Compliment instead of complain.
Run to your pain not away from it. 
Hold onto hope when everyone else is getting cynical.

    The last upside down thing I want you do is this: Receive instead of give.  Now, there will be plenty of opportunities to give - our Christmas Concert tonight, and our offering for Bangladesh on the day after Christmas.  Giving is beautiful and important.  But for a little while, at least when you are alone in your room, stop trying to give to God.  Stop trying to say nice things to God.  Stop trying to do the right things before God.  Stop trying to get God to like you.  Just stand there before God, like Mary: lowly, humble, hungry, and needy.  And receive.  Let God love you.  Let God bless you.  Let God’s grace wrap around you.  Let God say to you, “From now on, all generations will call you blessed.” 
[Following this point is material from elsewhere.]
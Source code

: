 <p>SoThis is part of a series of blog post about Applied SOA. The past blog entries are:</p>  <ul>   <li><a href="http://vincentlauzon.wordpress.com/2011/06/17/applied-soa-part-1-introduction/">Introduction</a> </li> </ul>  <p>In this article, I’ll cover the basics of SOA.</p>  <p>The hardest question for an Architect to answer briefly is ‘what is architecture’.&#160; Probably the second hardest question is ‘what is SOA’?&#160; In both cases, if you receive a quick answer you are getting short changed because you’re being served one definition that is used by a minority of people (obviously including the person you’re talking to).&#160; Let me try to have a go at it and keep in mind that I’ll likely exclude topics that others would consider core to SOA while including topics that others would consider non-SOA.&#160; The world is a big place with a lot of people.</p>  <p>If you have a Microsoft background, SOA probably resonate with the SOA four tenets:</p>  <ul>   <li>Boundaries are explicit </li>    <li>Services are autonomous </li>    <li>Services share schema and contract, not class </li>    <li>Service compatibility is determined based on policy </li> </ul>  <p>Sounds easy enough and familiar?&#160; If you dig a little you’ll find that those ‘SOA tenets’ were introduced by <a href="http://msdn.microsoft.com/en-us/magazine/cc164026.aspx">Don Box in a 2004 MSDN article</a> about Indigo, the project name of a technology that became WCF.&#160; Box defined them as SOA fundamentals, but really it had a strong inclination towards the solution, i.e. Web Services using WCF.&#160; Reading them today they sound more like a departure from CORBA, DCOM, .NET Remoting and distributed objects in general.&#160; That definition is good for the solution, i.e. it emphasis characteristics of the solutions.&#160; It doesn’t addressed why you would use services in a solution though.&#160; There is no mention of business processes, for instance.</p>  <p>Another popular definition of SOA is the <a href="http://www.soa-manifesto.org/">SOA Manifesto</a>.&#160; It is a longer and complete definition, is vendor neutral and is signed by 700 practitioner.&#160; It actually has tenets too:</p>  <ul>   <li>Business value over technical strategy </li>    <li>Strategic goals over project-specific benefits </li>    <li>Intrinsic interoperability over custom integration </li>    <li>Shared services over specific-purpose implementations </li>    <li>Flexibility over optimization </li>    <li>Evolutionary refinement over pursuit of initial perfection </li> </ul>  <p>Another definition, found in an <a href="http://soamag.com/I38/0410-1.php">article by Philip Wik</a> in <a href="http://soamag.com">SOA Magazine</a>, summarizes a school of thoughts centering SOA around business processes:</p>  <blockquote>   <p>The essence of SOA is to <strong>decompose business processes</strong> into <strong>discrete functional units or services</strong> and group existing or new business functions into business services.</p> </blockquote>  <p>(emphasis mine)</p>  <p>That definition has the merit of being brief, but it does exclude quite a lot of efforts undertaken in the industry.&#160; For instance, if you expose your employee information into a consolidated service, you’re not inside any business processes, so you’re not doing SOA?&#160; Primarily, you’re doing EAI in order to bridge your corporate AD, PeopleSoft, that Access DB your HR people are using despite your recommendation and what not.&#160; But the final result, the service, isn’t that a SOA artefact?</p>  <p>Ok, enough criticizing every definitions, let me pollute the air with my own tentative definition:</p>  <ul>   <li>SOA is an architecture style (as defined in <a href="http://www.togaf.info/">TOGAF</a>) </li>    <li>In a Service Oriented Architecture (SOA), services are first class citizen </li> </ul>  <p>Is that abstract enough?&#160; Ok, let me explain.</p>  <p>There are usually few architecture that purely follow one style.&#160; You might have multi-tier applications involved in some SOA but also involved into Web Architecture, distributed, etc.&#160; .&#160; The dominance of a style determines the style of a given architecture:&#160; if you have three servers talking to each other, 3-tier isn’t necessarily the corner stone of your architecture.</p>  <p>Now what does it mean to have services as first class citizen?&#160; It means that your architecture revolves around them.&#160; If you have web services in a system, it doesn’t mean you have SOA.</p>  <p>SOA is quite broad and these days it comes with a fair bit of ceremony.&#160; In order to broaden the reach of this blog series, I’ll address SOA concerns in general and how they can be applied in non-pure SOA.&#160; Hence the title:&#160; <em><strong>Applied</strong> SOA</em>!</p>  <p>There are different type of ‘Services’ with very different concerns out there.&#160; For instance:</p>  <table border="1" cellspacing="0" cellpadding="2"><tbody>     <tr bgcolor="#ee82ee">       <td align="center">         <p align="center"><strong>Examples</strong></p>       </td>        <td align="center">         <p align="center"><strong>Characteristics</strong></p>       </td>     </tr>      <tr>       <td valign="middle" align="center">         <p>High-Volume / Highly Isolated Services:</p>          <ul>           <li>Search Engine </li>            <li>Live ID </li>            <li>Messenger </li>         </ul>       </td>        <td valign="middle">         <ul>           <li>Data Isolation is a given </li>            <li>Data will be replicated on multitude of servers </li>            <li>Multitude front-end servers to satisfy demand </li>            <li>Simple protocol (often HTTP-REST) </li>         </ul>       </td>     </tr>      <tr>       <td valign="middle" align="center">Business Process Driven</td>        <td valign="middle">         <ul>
    Through Jesus, God is turning our upside down world right side up.  It’s not happening all at once.  God’s grace-revolution happening little by little, person by person, group by group.  It ebbs and flows.  But slowly, slowly, slowly, grace wins.  The power of love overtakes the love of power.  The power of humility shrinks the pride of power.  The strength of service reveals the weakness of oppression.  Slowly, slowly, slowly, grace wins.  Live for grace.  Live for grace - not more.  Live for grace, by grace, with grace.